(Available data begins)
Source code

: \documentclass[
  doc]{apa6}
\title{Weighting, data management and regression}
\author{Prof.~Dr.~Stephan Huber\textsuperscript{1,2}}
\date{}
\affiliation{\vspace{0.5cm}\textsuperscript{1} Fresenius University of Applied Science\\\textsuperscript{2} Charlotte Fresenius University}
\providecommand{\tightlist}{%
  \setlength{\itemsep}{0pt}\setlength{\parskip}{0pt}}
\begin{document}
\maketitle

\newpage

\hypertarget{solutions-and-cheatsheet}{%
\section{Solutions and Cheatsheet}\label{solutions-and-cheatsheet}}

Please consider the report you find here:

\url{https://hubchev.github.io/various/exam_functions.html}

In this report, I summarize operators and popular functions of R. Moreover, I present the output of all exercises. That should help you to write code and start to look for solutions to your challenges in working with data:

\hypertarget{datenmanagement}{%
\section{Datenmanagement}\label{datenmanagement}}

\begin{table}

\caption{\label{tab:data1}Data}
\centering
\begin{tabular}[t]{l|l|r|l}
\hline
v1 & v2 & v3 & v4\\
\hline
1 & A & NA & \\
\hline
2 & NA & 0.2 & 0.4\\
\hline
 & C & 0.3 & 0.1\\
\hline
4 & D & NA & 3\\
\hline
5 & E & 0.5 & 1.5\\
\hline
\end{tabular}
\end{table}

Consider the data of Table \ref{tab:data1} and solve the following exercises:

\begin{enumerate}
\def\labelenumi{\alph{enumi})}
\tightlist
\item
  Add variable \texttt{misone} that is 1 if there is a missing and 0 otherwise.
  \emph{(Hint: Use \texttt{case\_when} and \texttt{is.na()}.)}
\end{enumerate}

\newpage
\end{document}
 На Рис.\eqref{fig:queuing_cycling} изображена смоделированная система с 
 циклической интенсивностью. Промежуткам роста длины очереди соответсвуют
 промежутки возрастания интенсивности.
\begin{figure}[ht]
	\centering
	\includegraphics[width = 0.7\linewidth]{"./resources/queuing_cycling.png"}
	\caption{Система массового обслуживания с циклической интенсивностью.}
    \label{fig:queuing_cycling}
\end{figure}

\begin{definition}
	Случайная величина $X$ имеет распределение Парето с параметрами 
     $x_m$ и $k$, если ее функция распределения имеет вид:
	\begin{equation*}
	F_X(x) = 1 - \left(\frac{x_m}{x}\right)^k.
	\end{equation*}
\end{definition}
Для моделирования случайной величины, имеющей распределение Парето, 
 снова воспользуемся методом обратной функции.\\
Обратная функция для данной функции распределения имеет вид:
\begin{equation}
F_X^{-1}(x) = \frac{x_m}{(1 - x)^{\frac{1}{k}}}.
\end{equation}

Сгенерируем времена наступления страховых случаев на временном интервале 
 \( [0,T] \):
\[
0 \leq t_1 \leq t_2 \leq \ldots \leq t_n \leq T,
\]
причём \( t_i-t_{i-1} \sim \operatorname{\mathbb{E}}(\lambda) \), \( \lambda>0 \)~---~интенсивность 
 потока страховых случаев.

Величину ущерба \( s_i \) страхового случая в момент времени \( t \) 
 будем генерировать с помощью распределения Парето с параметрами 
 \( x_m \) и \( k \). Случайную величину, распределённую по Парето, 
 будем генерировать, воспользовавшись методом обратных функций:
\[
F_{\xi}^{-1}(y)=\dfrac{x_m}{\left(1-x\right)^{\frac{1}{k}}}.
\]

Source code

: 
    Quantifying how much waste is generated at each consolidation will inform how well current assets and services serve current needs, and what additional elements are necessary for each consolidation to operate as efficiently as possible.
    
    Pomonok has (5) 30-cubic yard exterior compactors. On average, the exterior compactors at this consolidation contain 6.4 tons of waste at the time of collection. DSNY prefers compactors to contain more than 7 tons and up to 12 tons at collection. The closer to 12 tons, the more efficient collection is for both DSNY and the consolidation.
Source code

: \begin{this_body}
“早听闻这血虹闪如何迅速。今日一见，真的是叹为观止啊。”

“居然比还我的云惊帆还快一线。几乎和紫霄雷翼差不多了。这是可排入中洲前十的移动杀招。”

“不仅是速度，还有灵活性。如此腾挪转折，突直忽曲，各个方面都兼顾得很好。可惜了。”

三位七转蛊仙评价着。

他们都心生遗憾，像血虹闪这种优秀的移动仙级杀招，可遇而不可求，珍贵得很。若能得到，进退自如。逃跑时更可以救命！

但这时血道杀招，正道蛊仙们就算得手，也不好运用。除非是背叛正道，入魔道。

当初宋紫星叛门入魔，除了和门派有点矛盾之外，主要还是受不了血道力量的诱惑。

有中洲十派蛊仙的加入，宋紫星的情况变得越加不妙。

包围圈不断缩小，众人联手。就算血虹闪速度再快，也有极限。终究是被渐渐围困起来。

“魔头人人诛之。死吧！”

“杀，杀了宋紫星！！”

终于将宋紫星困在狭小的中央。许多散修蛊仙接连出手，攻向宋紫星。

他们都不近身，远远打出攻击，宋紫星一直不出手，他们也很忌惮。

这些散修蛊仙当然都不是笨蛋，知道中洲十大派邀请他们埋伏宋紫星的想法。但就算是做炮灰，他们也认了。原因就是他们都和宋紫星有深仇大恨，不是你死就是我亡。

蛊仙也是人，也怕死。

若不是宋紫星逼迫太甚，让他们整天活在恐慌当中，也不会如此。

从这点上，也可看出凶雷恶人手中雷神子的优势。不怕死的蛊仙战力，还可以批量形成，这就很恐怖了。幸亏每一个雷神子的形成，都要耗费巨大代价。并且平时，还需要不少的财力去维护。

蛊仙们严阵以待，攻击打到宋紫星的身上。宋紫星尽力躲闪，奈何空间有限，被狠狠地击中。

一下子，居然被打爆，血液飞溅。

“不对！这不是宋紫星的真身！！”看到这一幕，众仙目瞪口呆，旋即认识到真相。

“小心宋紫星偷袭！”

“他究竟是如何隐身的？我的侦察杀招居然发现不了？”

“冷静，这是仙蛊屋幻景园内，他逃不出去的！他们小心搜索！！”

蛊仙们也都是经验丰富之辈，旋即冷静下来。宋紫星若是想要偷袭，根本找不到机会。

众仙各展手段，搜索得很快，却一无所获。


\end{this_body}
(Available data ends)
• [What the task requires]
A single number is expected: the count of lines in the preceding entries that contain "циклической".

• [Response to this task]
2